Pension ruling could benefit millions of unmarried couples
Denise Brewster of Coleraine, Northern Ireland, had lived with her partner, William McMullan, for around a decade before he died suddenly at Christmas time in 2009. At the time, Brewster believed she had been nominated on his occupational pension scheme form to receive the benefits in case of his death.
But she had not been nominated and the Northern Ireland Local Government Pension Scheme refused to pay the ‘survivor’s pension’ benefit.
Brewster challenged this decision and today the Supreme Court upheld her complaint that she was unlawfully discriminated against because the couple were co-habiting and not married.
In England, Wales and Scotland, co-habiting couples paying into occupational schemes do not need to fill out the nomination form so today’s judgment brings Northern Ireland’s law into line with the rest of the UK.
Brewster’s solicitor, Gareth Mitchell of law firm Deighton Pierce Glynn said: “Denying bereaved cohabitees access to survivor pensions causes huge distress and financial hardship. Now that around one in six families in the UK are cohabiting families, reform is long overdue.
“The decision has significant implications for millions of cohabitees in relation to pension benefits. It also lays down the approach to be adopted when considering complaints of discrimination on the grounds of marital status in other areas.”
The solicitor said the rule which the Supreme Court has declared was unlawful is found in most of the UK’s public sector pension schemes, of which there are around 12 million members.
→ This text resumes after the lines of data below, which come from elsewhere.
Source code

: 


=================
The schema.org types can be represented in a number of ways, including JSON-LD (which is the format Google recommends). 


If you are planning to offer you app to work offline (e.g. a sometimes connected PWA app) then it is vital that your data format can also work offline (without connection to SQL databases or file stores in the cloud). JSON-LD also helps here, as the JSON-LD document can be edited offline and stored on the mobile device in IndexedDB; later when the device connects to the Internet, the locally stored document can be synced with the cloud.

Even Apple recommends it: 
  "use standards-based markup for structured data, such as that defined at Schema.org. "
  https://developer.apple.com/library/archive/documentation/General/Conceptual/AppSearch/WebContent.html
It is also found in many defined benefit pension schemes in the private sector, of which there are around 11 million members.
Jon Greer, Old Mutual Wealth pension expert, said this judgment highlights the need for pension scheme members to check their forms.
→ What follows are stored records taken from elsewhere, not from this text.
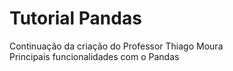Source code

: # Tutorial Pandas
Continuação da criação do Professor Thiago Moura \
Principais funcionalidades com o Pandas
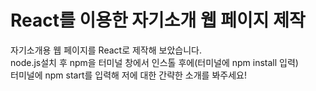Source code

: # React를 이용한 자기소개 웹 페이지 제작
자기소개용 웹 페이지를 React로 제작해 보았습니다.<br/>
node.js설치 후 npm을 터미널 창에서 인스톨 후에(터미널에 npm install 입력)<br/>
터미널에 npm start를 입력해 저에 대한 간략한 소개를 봐주세요!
“Always check the scheme provisions, as there will be qualifying conditions that apply to survivors’ pensions particularly for co-habiting partners. While it is fairly standard for a spouse to benefit automatically on the member’s death, other family members may not and could be left short-changed if they work on the assumption that they will receive benefits. There are lots of example where this could be damaging, not only in a financial sense, but also to the relationships between surviving family members.
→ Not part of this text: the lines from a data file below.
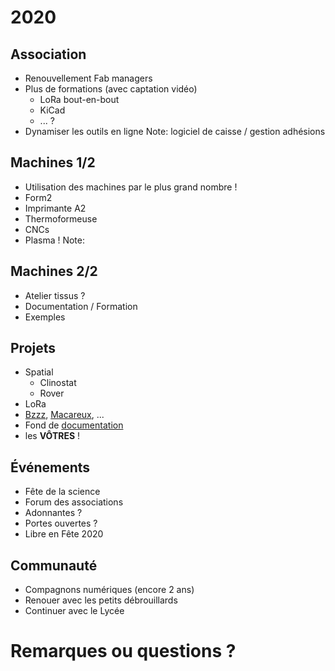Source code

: # 2020


## Association
* Renouvellement Fab managers
* Plus de formations (avec captation vidéo)
  * LoRa bout-en-bout
  * KiCad
  * ... ?
* Dynamiser les outils en ligne
Note: logiciel de caisse / gestion adhésions


## Machines 1/2
* Utilisation des machines par le plus grand nombre !
 * Form2
 * Imprimante A2
 * Thermoformeuse
 * CNCs
 * Plasma !
Note:


## Machines 2/2
* Atelier tissus ?
* Documentation / Formation
* Exemples


## Projets
* Spatial
  * Clinostat
  * Rover
* LoRa
* [Bzzz](http://wiki.fablab-lannion.org//index.php?title=Bzzz), [Macareux](http://wiki.fablab-lannion.org/index.php?title=Comptage_Macareux), ...
* Fond de [documentation](http://wiki.fablab-lannion.org/index.php?title=Cat%C3%A9gorie:Formation)
* les **VÔTRES** !


## Événements
* Fête de la science
* Forum des associations
* Adonnantes ?
* Portes ouvertes ?
* Libre en Fête 2020


## Communauté
* Compagnons numériques (encore 2 ans)
* Renouer avec les petits débrouillards
* Continuer avec le Lycée


# Remarques ou questions ?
“And the same rule of thumb applies to defined contribution members too. Never assume your pension will naturally pass to the most obvious person from your point of view. Often the recipient of the death benefit will be at the discretion of the scheme. It is imperative that you make your wishes known by completing an expression of wish. Failing to nominate your preferred beneficiary can lead to discord after your death and mean extra hassle and possibly unnecessary tax for family members.”